◆ Exercise instructions: Every line holding "running" should be copied from the records below.

◆ Extracted information:
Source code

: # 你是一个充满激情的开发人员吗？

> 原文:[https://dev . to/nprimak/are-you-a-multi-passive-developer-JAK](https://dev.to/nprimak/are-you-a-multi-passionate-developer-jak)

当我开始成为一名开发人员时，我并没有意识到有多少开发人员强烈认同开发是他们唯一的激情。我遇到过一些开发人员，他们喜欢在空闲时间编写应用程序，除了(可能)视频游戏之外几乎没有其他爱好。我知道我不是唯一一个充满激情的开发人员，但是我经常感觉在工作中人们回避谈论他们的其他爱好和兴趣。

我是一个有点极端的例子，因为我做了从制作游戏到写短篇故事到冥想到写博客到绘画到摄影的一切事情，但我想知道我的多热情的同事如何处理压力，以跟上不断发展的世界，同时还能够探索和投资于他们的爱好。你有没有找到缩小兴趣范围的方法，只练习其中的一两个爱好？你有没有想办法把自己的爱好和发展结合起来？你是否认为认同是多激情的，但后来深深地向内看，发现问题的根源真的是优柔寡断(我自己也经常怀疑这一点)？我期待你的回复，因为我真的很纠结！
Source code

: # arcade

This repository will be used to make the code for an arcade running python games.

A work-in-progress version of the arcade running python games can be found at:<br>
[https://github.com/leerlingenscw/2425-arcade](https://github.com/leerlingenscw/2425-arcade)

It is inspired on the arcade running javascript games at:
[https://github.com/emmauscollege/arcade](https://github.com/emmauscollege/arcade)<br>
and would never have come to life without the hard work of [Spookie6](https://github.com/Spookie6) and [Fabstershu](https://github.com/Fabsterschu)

◆ Solution for this exercise:
This repository will be used to make the code for an arcade running python games.
A work-in-progress version of the arcade running python games can be found at:<br>
It is inspired on the arcade running javascript games at:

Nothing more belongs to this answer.